I was actually a bit of an acidhead when I was in my late teens-early 20's. I probably took LSD 20 or more times. My experiences with it were all over the map. I had some trips that were super fun, some that were highly uncomfortable, and some where I had deep realizations and experiences of being one with the Creator and all things. A lot of times it was a mix of all three. The thing about acid is that everything depends on your baseline psychological health level and the environment you take them in. If you are relatively happy and stress-free, with no major problems in your life, and you take it in a beautiful and comfortable environment with people who you love and trust, basically if you feel safe, then you are almost bound to have an overall positive experience (provided you don't take too much, that is - with psychedelics, less is more). But if you have major issues in your life, are in a stressful or overwhelming environment or are with unsupportive people, those become the focus of your trip.

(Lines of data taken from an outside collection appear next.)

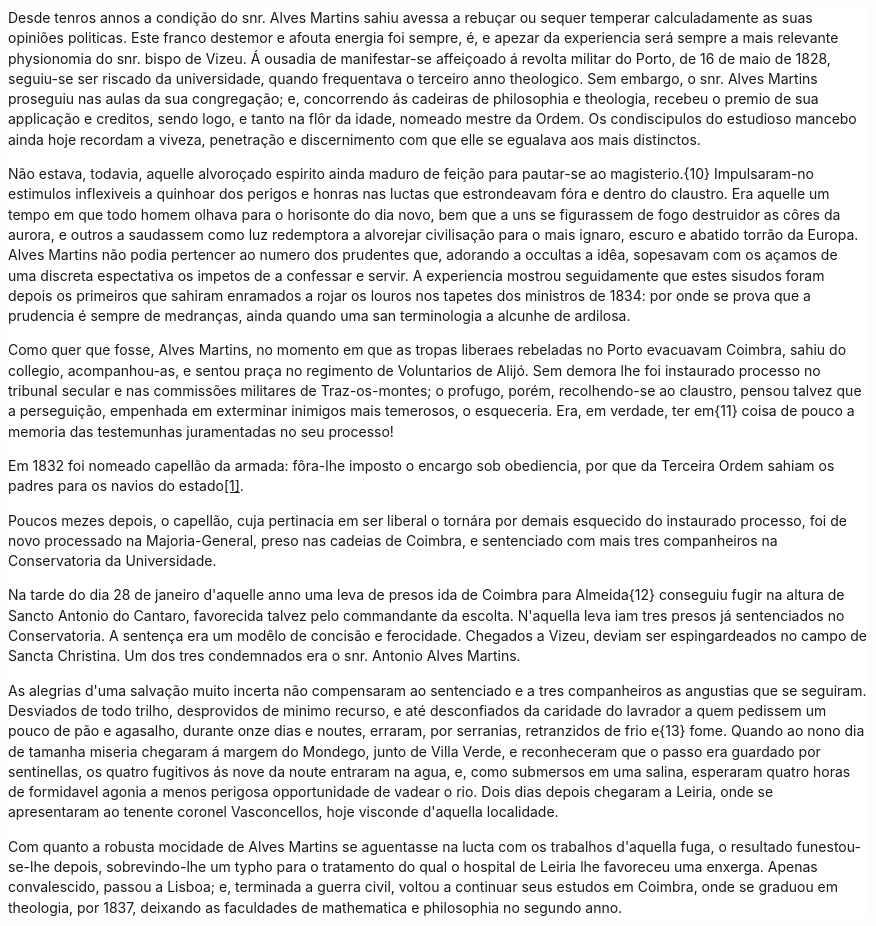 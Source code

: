 Desde tenros annos a condição do snr. Alves Martins sahiu avessa a rebuçar ou sequer temperar calculadamente as suas opiniões politicas. Este franco destemor e afouta energia foi sempre, é, e apezar da experiencia será sempre a mais relevante physionomia do snr. bispo de Vizeu. Á ousadia de manifestar-se affeiçoado á revolta militar do Porto, de 16 de maio de 1828, seguiu-se ser riscado da universidade, quando frequentava o terceiro anno theologico. Sem embargo, o snr. Alves Martins proseguiu nas aulas da sua congregação; e, concorrendo ás cadeiras de philosophia e theologia, recebeu o premio de sua applicação e creditos, sendo logo, e tanto na flôr da idade, nomeado mestre da Ordem. Os condiscipulos do estudioso mancebo ainda hoje recordam a viveza, penetração e discernimento com que elle se egualava aos mais distinctos.

Não estava, todavia, aquelle alvoroçado espirito ainda maduro de feição para pautar-se ao magisterio.{10} Impulsaram-no estimulos inflexiveis a quinhoar dos perigos e honras nas luctas que estrondeavam fóra e dentro do claustro. Era aquelle um tempo em que todo homem olhava para o horisonte do dia novo, bem que a uns se figurassem de fogo destruidor as côres da aurora, e outros a saudassem como luz redemptora a alvorejar civilisação para o mais ignaro, escuro e abatido torrão da Europa. Alves Martins não podia pertencer ao numero dos prudentes que, adorando a occultas a idêa, sopesavam com os açamos de uma discreta espectativa os impetos de a confessar e servir. A experiencia mostrou seguidamente que estes sisudos foram depois os primeiros que sahiram enramados a rojar os louros nos tapetes dos ministros de 1834: por onde se prova que a prudencia é sempre de medranças, ainda quando uma san terminologia a alcunhe de ardilosa.

Como quer que fosse, Alves Martins, no momento em que as tropas liberaes rebeladas no Porto evacuavam Coimbra, sahiu do collegio, acompanhou-as, e sentou praça no regimento de Voluntarios de Alijó. Sem demora lhe foi instaurado processo no tribunal secular e nas commissões militares de Traz-os-montes; o profugo, porém, recolhendo-se ao claustro, pensou talvez que a perseguição, empenhada em exterminar inimigos mais temerosos, o esqueceria. Era, em verdade, ter em{11} coisa de pouco a memoria das testemunhas juramentadas no seu processo!

Em 1832 foi nomeado capellão da armada: fôra-lhe imposto o encargo sob obediencia, por que da Terceira Ordem sahiam os padres para os navios do estado[\[1\]](https://www.gutenberg.org/cache/epub/29417/pg29417-images.html#foot100).

Poucos mezes depois, o capellão, cuja pertinacia em ser liberal o tornára por demais esquecido do instaurado processo, foi de novo processado na Majoria-General, preso nas cadeias de Coimbra, e sentenciado com mais tres companheiros na Conservatoria da Universidade.

Na tarde do dia 28 de janeiro d'aquelle anno uma leva de presos ida de Coimbra para Almeida{12} conseguiu fugir na altura de Sancto Antonio do Cantaro, favorecida talvez pelo commandante da escolta. N'aquella leva iam tres presos já sentenciados no Conservatoria. A sentença era um modêlo de concisão e ferocidade. Chegados a Vizeu, deviam ser espingardeados no campo de Sancta Christina. Um dos tres condemnados era o snr. Antonio Alves Martins.

As alegrias d'uma salvação muito incerta não compensaram ao sentenciado e a tres companheiros as angustias que se seguiram. Desviados de todo trilho, desprovidos de minimo recurso, e até desconfiados da caridade do lavrador a quem pedissem um pouco de pão e agasalho, durante onze dias e noutes, erraram, por serranias, retranzidos de frio e{13} fome. Quando ao nono dia de tamanha miseria chegaram á margem do Mondego, junto de Villa Verde, e reconheceram que o passo era guardado por sentinellas, os quatro fugitivos ás nove da noute entraram na agua, e, como submersos em uma salina, esperaram quatro horas de formidavel agonia a menos perigosa opportunidade de vadear o rio. Dois dias depois chegaram a Leiria, onde se apresentaram ao tenente coronel Vasconcellos, hoje visconde d'aquella localidade.

Com quanto a robusta mocidade de Alves Martins se aguentasse na lucta com os trabalhos d'aquella fuga, o resultado funestou-se-lhe depois, sobrevindo-lhe um typho para o tratamento do qual o hospital de Leiria lhe favoreceu uma enxerga. Apenas convalescido, passou a Lisboa; e, terminada a guerra civil, voltou a continuar seus estudos em Coimbra, onde se graduou em theologia, por 1837, deixando as faculdades de mathematica e philosophia no segundo anno.
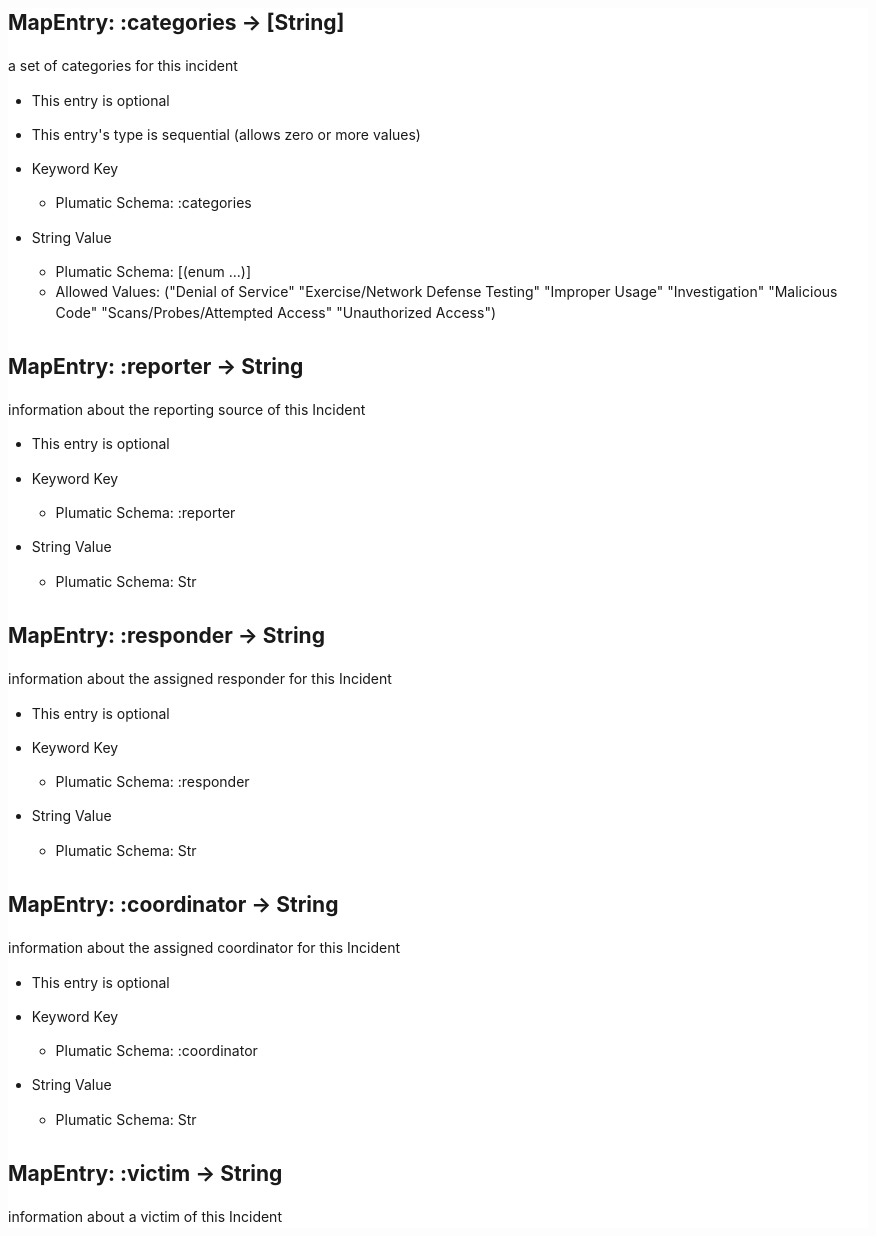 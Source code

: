 ## MapEntry: :categories -> [String]

a set of categories for this incident

* This entry is optional
* This entry's type is sequential (allows zero or more values)

* Keyword Key
  * Plumatic Schema: :categories

* String Value
  * Plumatic Schema: [(enum ...)]
  * Allowed Values: ("Denial of Service" "Exercise/Network Defense Testing" "Improper Usage" "Investigation" "Malicious Code" "Scans/Probes/Attempted Access" "Unauthorized Access")

## MapEntry: :reporter -> String

information about the reporting source of this Incident

* This entry is optional

* Keyword Key
  * Plumatic Schema: :reporter

* String Value
  * Plumatic Schema: Str

## MapEntry: :responder -> String

information about the assigned responder for this Incident

* This entry is optional

* Keyword Key
  * Plumatic Schema: :responder

* String Value
  * Plumatic Schema: Str

## MapEntry: :coordinator -> String

information about the assigned coordinator for this Incident

* This entry is optional

* Keyword Key
  * Plumatic Schema: :coordinator

* String Value
  * Plumatic Schema: Str

## MapEntry: :victim -> String

information about a victim of this Incident
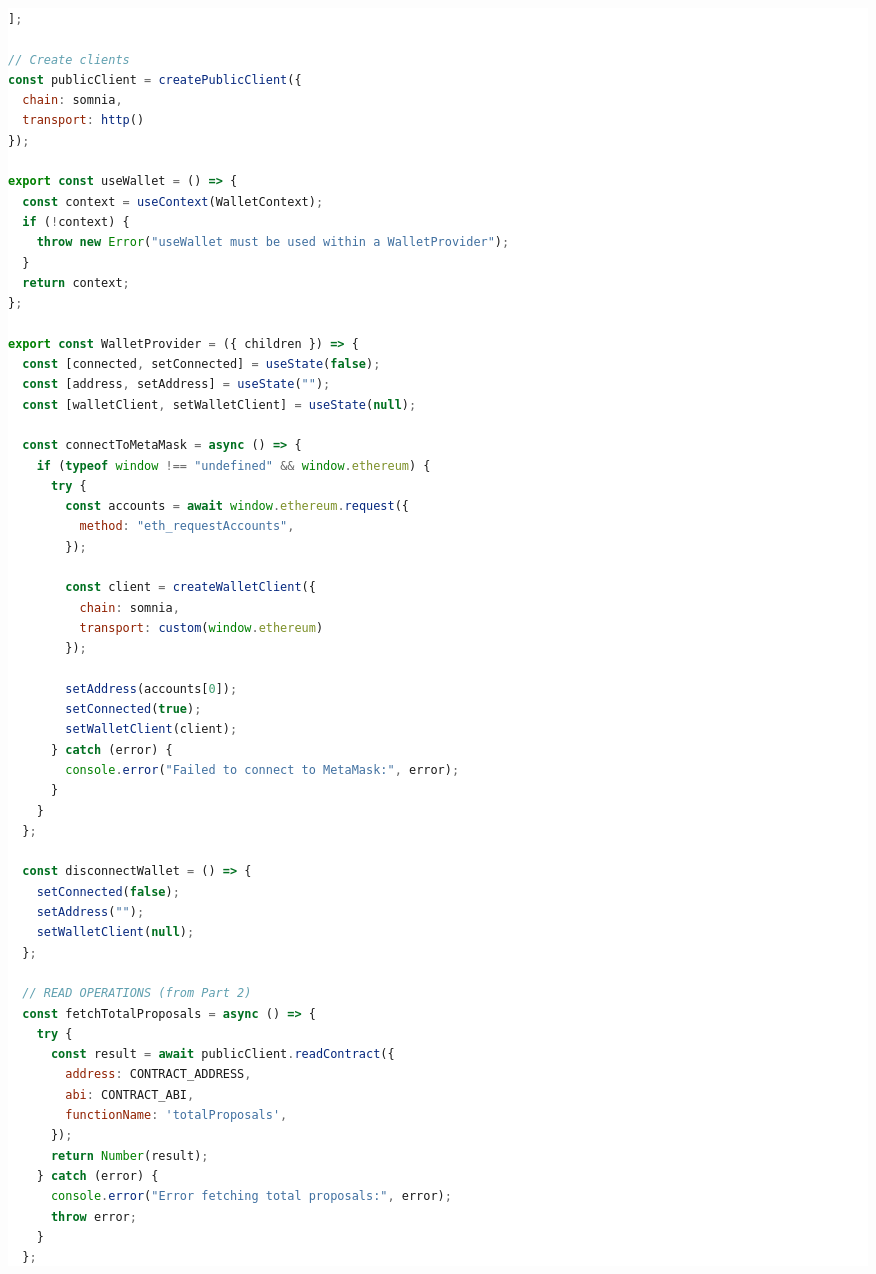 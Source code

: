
 ```javascript
];

// Create clients
const publicClient = createPublicClient({
  chain: somnia,
  transport: http()
});

export const useWallet = () => {
  const context = useContext(WalletContext);
  if (!context) {
    throw new Error("useWallet must be used within a WalletProvider");
  }
  return context;
};

export const WalletProvider = ({ children }) => {
  const [connected, setConnected] = useState(false);
  const [address, setAddress] = useState("");
  const [walletClient, setWalletClient] = useState(null);

  const connectToMetaMask = async () => {
    if (typeof window !== "undefined" && window.ethereum) {
      try {
        const accounts = await window.ethereum.request({
          method: "eth_requestAccounts",
        });
        
        const client = createWalletClient({
          chain: somnia,
          transport: custom(window.ethereum)
        });
        
        setAddress(accounts[0]);
        setConnected(true);
        setWalletClient(client);
      } catch (error) {
        console.error("Failed to connect to MetaMask:", error);
      }
    }
  };

  const disconnectWallet = () => {
    setConnected(false);
    setAddress("");
    setWalletClient(null);
  };

  // READ OPERATIONS (from Part 2)
  const fetchTotalProposals = async () => {
    try {
      const result = await publicClient.readContract({
        address: CONTRACT_ADDRESS,
        abi: CONTRACT_ABI,
        functionName: 'totalProposals',
      });
      return Number(result);
    } catch (error) {
      console.error("Error fetching total proposals:", error);
      throw error;
    }
  };

```
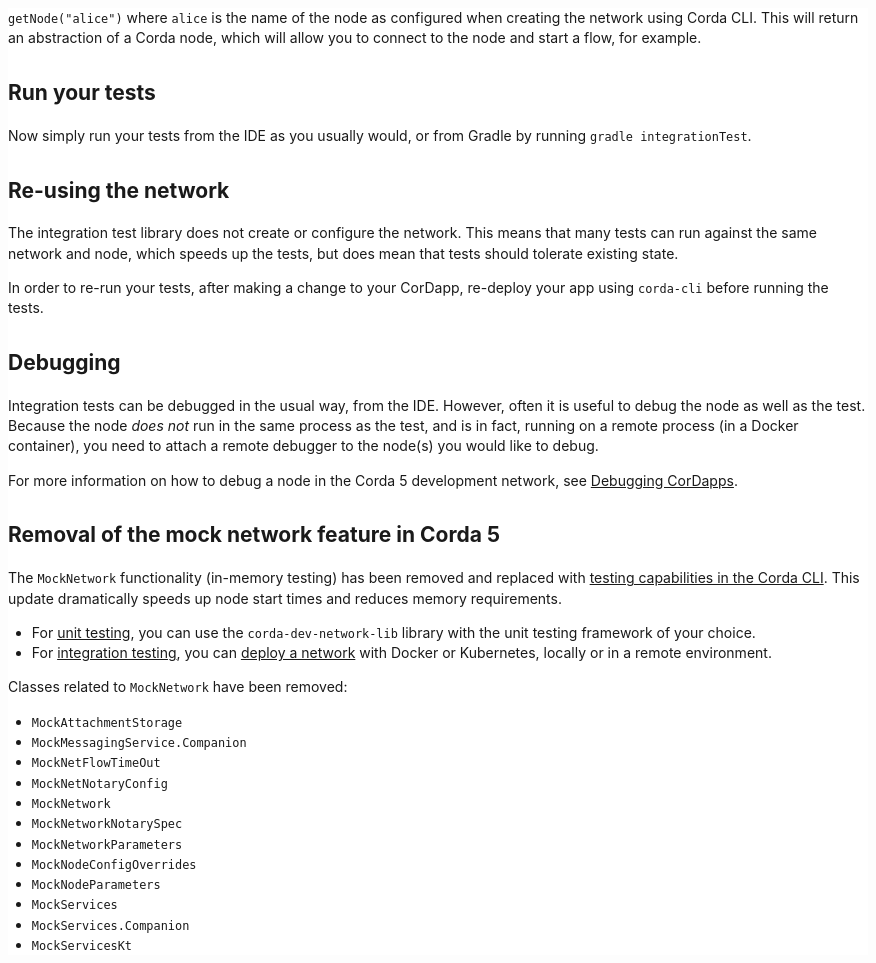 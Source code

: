 `getNode("alice")` where `alice` is the name of the node as configured when creating the network using Corda CLI. This will return an abstraction of a Corda node, which will allow you to connect to the node and start a flow, for example.


## Run your tests

Now simply run your tests from the IDE as you usually would, or from Gradle by running `gradle integrationTest`.

## Re-using the network

The integration test library does not create or configure the network. This means that many tests can run against the same network and node, which speeds up the tests, but does mean that tests should tolerate existing state.

In order to re-run your tests, after making a change to your CorDapp, re-deploy your app using `corda-cli` before running the tests.

## Debugging

Integration tests can be debugged in the usual way, from the IDE. However, often it is useful to debug the node as well as the test. Because the node _does not_ run in the same process as the test, and is in fact, running on a remote process (in a Docker container), you need to attach a remote debugger to the node(s) you would like to debug.

For more information on how to debug a node in the Corda 5 development network, see [Debugging CorDapps](../debugging-cordapps).

## Removal of the mock network feature in Corda 5

The `MockNetwork` functionality (in-memory testing) has been removed and replaced with [testing capabilities in the Corda CLI](XXX). This update dramatically speeds up node start times and reduces memory requirements.
- For [unit testing](XXX), you can use the `corda-dev-network-lib` library with the unit testing framework of your choice.
- For [integration testing](../running-integration-tests/), you can [deploy a network](XXX) with Docker or Kubernetes, locally or in a remote environment.

Classes related to `MockNetwork` have been removed:

* `MockAttachmentStorage`
* `MockMessagingService.Companion`
* `MockNetFlowTimeOut`
* `MockNetNotaryConfig`
* `MockNetwork`
* `MockNetworkNotarySpec`
* `MockNetworkParameters`
* `MockNodeConfigOverrides`
* `MockNodeParameters`
* `MockServices`
* `MockServices.Companion`
* `MockServicesKt`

On the other hand, in a sense every acid trip I took was beneficial in some way. It forces you to come to terms with the state of your life. It brings things to the forefront that your ego would rather keep buried. Acid trips last a very long time (up to 24 hours), that's a LONG time to reflect on aspects of your personality and your life that may be difficult to confront! That's why LSD can make people who are prone to certain types of mental illness go off the deep end - the realizations they have are too much for them to bear. When I was in my acid phase I was certainly not the epitome of mental health, but even the most uncomfortable experiences I had with it definitely yielded some sort of useful truth, even if it was just that all the people I hung out with back then were egotistical assholes.
Then there were the times that I sat and meditated for what seemed like hours, feeling totally in tune with my surroundings, with my true nature, with God. And times that I wept with sadness and joy at the same time, deeply feeling the plight of humanity and grieving for our collective "fall". And times when my friends and I had epic hacky sack sessions where we seemed to defy the laws of gravity (believe it or not, I was significantly better at hacking when I was on acid!).
For me, the big downsides with LSD were the extremely long duration of the experience, the shitty people I constantly seemed to be surrounded with, and.....this may be unique to me, because I've never found anyone else who had this issue, but especially towards the beginning of the trip I would get this awful sensation where I literally couldn't tell if I had to pee or not! I basically felt like I had to go all the time, but when I would go to the bathroom nothing would happen. It was very disconcerting and gave me a lot of anxiety because I felt like I was constantly on the verge of peeing my pants.
So I've also tried shrooms, Hawaiian baby woodrose seeds (which contain LSA), and salvia. I had nothing but bad experiences with all of these things. Shrooms always had a very "dark" feel to them that I just did not like. Thankfully they do not last anywhere near as long as LSD. I only took them a few times, and all of my trips were "bad". The woodrose seeds I only took once, and I took way too much! Interestingly, I had the same issue with the peeing thing, times 100! I had a horrible time which culminated in me puking all over myself. Salvia, for me, is the worst. More than any other plant or drug, salvia seems to have a personality, and it does NOT like me and I do NOT like it! It has almost a demonic vibe to it for me. A salvia trip is probably closer to what most people are imagining when they think of hallucinogenic drugs. I've done it twice, and both times the instant that I exhaled the smoke, I was like "crap, why did I just do that?" Fortunately the trip only lasts like 5-10 minutes, but time is all distorted on salvia. 5 minutes can seem like an hour. The experiences you have on salvia are nearly impossible to explain to others. The last time I did it, I literally saw AND felt all of the furniture in the room around me morphing into my body! I was running in circles trying to get away from it. Not cool. Then again, other people have totally different experiences with salvia - for some it is totally euphoric and pleasant. Definitely not for me though.
As far as any residual effects, flashbacks are definitely a myth. I've never had anything like that happen. I do know one person who took a lot of acid back in the 70's who claims acid gave him what he calls "eyelid movies" - when he closes his eyes, he sees images and scenes. He says they're not bothersome in any way, just entertaining. The only thing I could say I took with me from those experiences with acid is a sort of unshakeable optimism that I never had before. Before acid I was a pessimist. Life seemed pointless, and I spent my days mostly wallowing in self-loathing. Acid forced me to see the truth that it was a choice to live this way, and that God is real and the source of existence. It showed me the incredible beauty of the way all things fit together, even the things that appear "bad" from our subjective point of view. It's been almost seven years since I last took acid, and I have no desire to do it or any other psychedelic ever again. I feel they have nothing more to offer me. Sure, it can be fun, but taking acid is not primarily about having fun, and people who treat it as though that's what it's all about are bound to overdo it and have a traumatic experience. I would not reccomend acid to anyone unless I was sure that they were in the right state of mind and in a supportive environment. It's something that should not be taken lightly, but at the same time it can be an incredible therapeutic tool.